INSTRUCTIONS TO FOLLOW — Only certain lines below are wanted: those starting at the line containing "Homepage and single" and ending at the line containing "Implementation of recommended", both included, each retyped exactly.

DATA IN THIS EXERCISE —
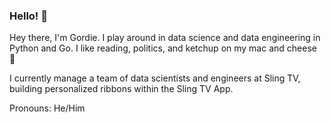 ### Hello! 👋

<!--
**GordieH/GordieH** is a ✨ _special_ ✨ repository because its `README.md` (this file) appears on your GitHub profile.

Here are some ideas to get you started:

- 🔭 I’m currently working on ...
- 🌱 I’m currently learning ...
- 👯 I’m looking to collaborate on ...
- 🤔 I’m looking for help with ...
- 💬 Ask me about ...
- 📫 How to reach me: ...
- 😄 Pronouns: ...
- ⚡ Fun fact: ...
-->

Hey there, I'm Gordie. I play around in data science and data engineering in Python and Go. I like reading, politics, and ketchup on my mac and cheese 😬

I currently manage a team of data scientists and engineers at Sling TV, building personalized ribbons within the Sling TV App.

Pronouns: He/Him
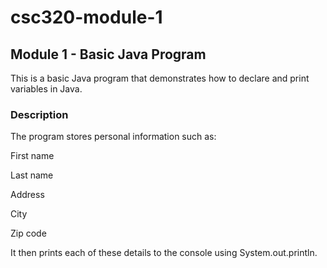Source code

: # csc320-module-1

## Module 1 - Basic Java Program
This is a basic Java program that demonstrates how to declare and print variables in Java.

### Description
The program stores personal information such as:

First name

Last name

Address

City

Zip code

It then prints each of these details to the console using System.out.println.
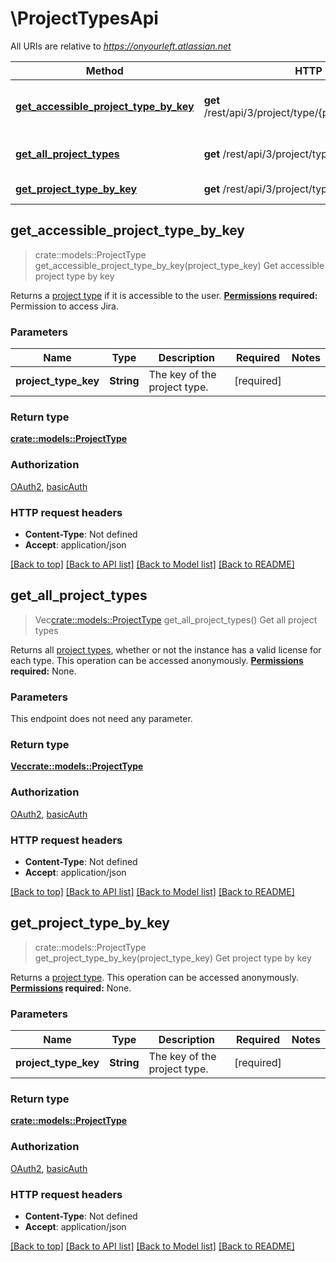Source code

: # \ProjectTypesApi

All URIs are relative to *https://onyourleft.atlassian.net*

Method | HTTP request | Description
------------- | ------------- | -------------
[**get_accessible_project_type_by_key**](ProjectTypesApi.md#get_accessible_project_type_by_key) | **get** /rest/api/3/project/type/{projectTypeKey}/accessible | Get accessible project type by key
[**get_all_project_types**](ProjectTypesApi.md#get_all_project_types) | **get** /rest/api/3/project/type | Get all project types
[**get_project_type_by_key**](ProjectTypesApi.md#get_project_type_by_key) | **get** /rest/api/3/project/type/{projectTypeKey} | Get project type by key



## get_accessible_project_type_by_key

> crate::models::ProjectType get_accessible_project_type_by_key(project_type_key)
Get accessible project type by key

Returns a [project type](https://confluence.atlassian.com/x/Var1Nw) if it is accessible to the user.  **[Permissions](#permissions) required:** Permission to access Jira.

### Parameters


Name | Type | Description  | Required | Notes
------------- | ------------- | ------------- | ------------- | -------------
**project_type_key** | **String** | The key of the project type. | [required] |

### Return type

[**crate::models::ProjectType**](ProjectType.md)

### Authorization

[OAuth2](../README.md#OAuth2), [basicAuth](../README.md#basicAuth)

### HTTP request headers

- **Content-Type**: Not defined
- **Accept**: application/json

[[Back to top]](#) [[Back to API list]](../README.md#documentation-for-api-endpoints) [[Back to Model list]](../README.md#documentation-for-models) [[Back to README]](../README.md)


## get_all_project_types

> Vec<crate::models::ProjectType> get_all_project_types()
Get all project types

Returns all [project types](https://confluence.atlassian.com/x/Var1Nw), whether or not the instance has a valid license for each type.  This operation can be accessed anonymously.  **[Permissions](#permissions) required:** None.

### Parameters

This endpoint does not need any parameter.

### Return type

[**Vec<crate::models::ProjectType>**](ProjectType.md)

### Authorization

[OAuth2](../README.md#OAuth2), [basicAuth](../README.md#basicAuth)

### HTTP request headers

- **Content-Type**: Not defined
- **Accept**: application/json

[[Back to top]](#) [[Back to API list]](../README.md#documentation-for-api-endpoints) [[Back to Model list]](../README.md#documentation-for-models) [[Back to README]](../README.md)


## get_project_type_by_key

> crate::models::ProjectType get_project_type_by_key(project_type_key)
Get project type by key

Returns a [project type](https://confluence.atlassian.com/x/Var1Nw).  This operation can be accessed anonymously.  **[Permissions](#permissions) required:** None.

### Parameters


Name | Type | Description  | Required | Notes
------------- | ------------- | ------------- | ------------- | -------------
**project_type_key** | **String** | The key of the project type. | [required] |

### Return type

[**crate::models::ProjectType**](ProjectType.md)

### Authorization

[OAuth2](../README.md#OAuth2), [basicAuth](../README.md#basicAuth)

### HTTP request headers

- **Content-Type**: Not defined
- **Accept**: application/json

[[Back to top]](#) [[Back to API list]](../README.md#documentation-for-api-endpoints) [[Back to Model list]](../README.md#documentation-for-models) [[Back to README]](../README.md)

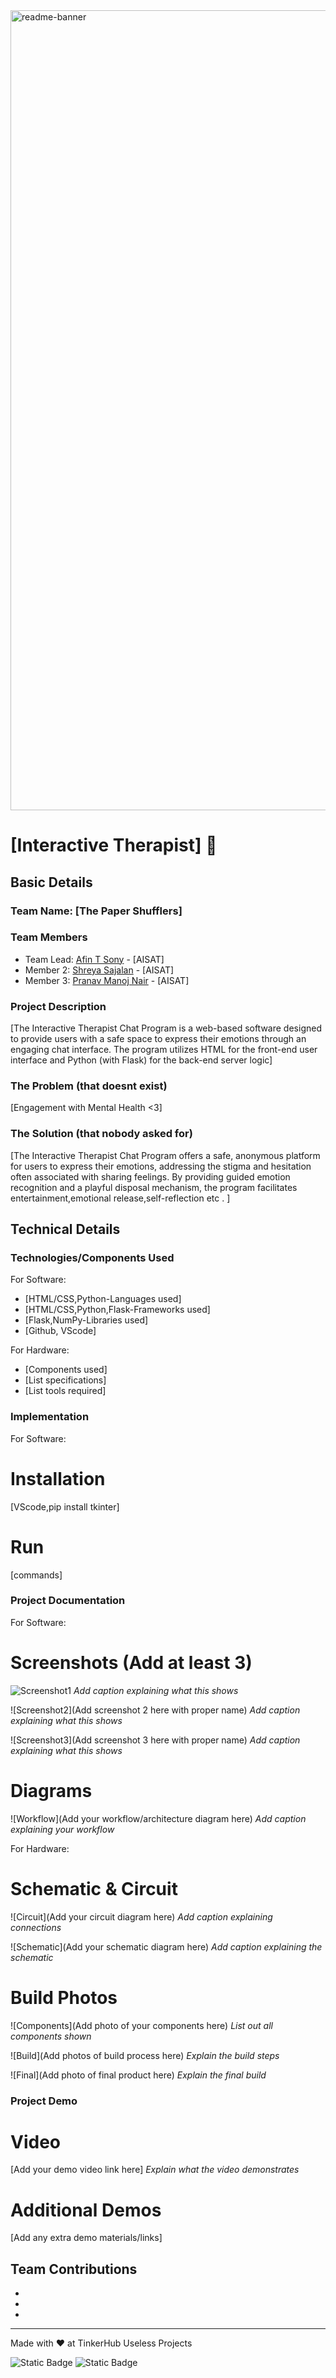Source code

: <img width="1280" alt="readme-banner" src="https://github.com/user-attachments/assets/35332e92-44cb-425b-9dff-27bcf1023c6c">

# [Interactive Therapist] 🎯


## Basic Details
### Team Name: [The Paper Shufflers]


### Team Members
- Team Lead: [Afin T Sony] - [AISAT]
- Member 2: [Shreya Sajalan] - [AISAT]
- Member 3: [Pranav Manoj Nair] - [AISAT]

### Project Description
[The Interactive Therapist Chat Program is a web-based software designed to provide users with a safe space to express their emotions through an engaging chat interface. The program utilizes HTML for the front-end user interface and Python (with Flask) for the back-end server logic]

### The Problem (that doesnt exist)
[Engagement with Mental Health <3]

### The Solution (that nobody asked for)
[The Interactive Therapist Chat Program offers a safe, anonymous platform for users to express their emotions, addressing the stigma and hesitation often associated with sharing feelings. By providing guided emotion recognition and a playful disposal mechanism, the program facilitates entertainment,emotional release,self-reflection etc . ]

## Technical Details
### Technologies/Components Used
For Software:
- [HTML/CSS,Python-Languages used]
- [HTML/CSS,Python,Flask-Frameworks used]
- [Flask,NumPy-Libraries used]
- [Github, VScode]

For Hardware:
- [Components used]
- [List specifications]
- [List tools required]

### Implementation
For Software:
# Installation
[VScode,pip install tkinter]

# Run
[commands]

### Project Documentation
For Software:

# Screenshots (Add at least 3)
![Screenshot1](
![Python_Code](https://github.com/user-attachments/assets/9533a4d4-bd54-469b-8c07-ae53f5b22b4f)
)
*Add caption explaining what this shows*

![Screenshot2](Add screenshot 2 here with proper name)
*Add caption explaining what this shows*

![Screenshot3](Add screenshot 3 here with proper name)
*Add caption explaining what this shows*

# Diagrams
![Workflow](Add your workflow/architecture diagram here)
*Add caption explaining your workflow*

For Hardware:

# Schematic & Circuit
![Circuit](Add your circuit diagram here)
*Add caption explaining connections*

![Schematic](Add your schematic diagram here)
*Add caption explaining the schematic*

# Build Photos
![Components](Add photo of your components here)
*List out all components shown*

![Build](Add photos of build process here)
*Explain the build steps*

![Final](Add photo of final product here)
*Explain the final build*

### Project Demo
# Video
[Add your demo video link here]
*Explain what the video demonstrates*

# Additional Demos
[Add any extra demo materials/links]

## Team Contributions
- [AFIN T SONY]: [HTML,Javascript,CSS]
- [PRANAV MANOJ NAIR]: [Python]
- [SHREYA SAJALAN]: [Python]

---
Made with ❤️ at TinkerHub Useless Projects 

![Static Badge](https://img.shields.io/badge/TinkerHub-24?color=%23000000&link=https%3A%2F%2Fwww.tinkerhub.org%2F)
![Static Badge](https://img.shields.io/badge/UselessProject--24-24?link=https%3A%2F%2Fwww.tinkerhub.org%2Fevents%2FQ2Q1TQKX6Q%2FUseless%2520Projects)



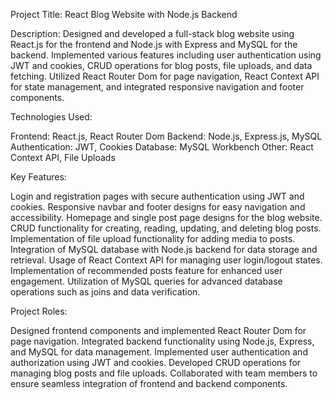 Project Title: React Blog Website with Node.js Backend

Description:
Designed and developed a full-stack blog website using React.js for the frontend and Node.js with Express and MySQL for the backend. Implemented various features including user authentication using JWT and cookies, CRUD operations for blog posts, file uploads, and data fetching. Utilized React Router Dom for page navigation, React Context API for state management, and integrated responsive navigation and footer components.

Technologies Used:

Frontend: React.js, React Router Dom
Backend: Node.js, Express.js, MySQL
Authentication: JWT, Cookies
Database: MySQL Workbench
Other: React Context API, File Uploads


Key Features:

Login and registration pages with secure authentication using JWT and cookies.
Responsive navbar and footer designs for easy navigation and accessibility.
Homepage and single post page designs for the blog website.
CRUD functionality for creating, reading, updating, and deleting blog posts.
Implementation of file upload functionality for adding media to posts.
Integration of MySQL database with Node.js backend for data storage and retrieval.
Usage of React Context API for managing user login/logout states.
Implementation of recommended posts feature for enhanced user engagement.
Utilization of MySQL queries for advanced database operations such as joins and data verification.


Project Roles:

Designed frontend components and implemented React Router Dom for page navigation.
Integrated backend functionality using Node.js, Express, and MySQL for data management.
Implemented user authentication and authorization using JWT and cookies.
Developed CRUD operations for managing blog posts and file uploads.
Collaborated with team members to ensure seamless integration of frontend and backend components.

ANSWER SECTION —
Homepage and single post page designs for the blog website.
CRUD functionality for creating, reading, updating, and deleting blog posts.
Implementation of file upload functionality for adding media to posts.
Integration of MySQL database with Node.js backend for data storage and retrieval.
Usage of React Context API for managing user login/logout states.
Implementation of recommended posts feature for enhanced user engagement.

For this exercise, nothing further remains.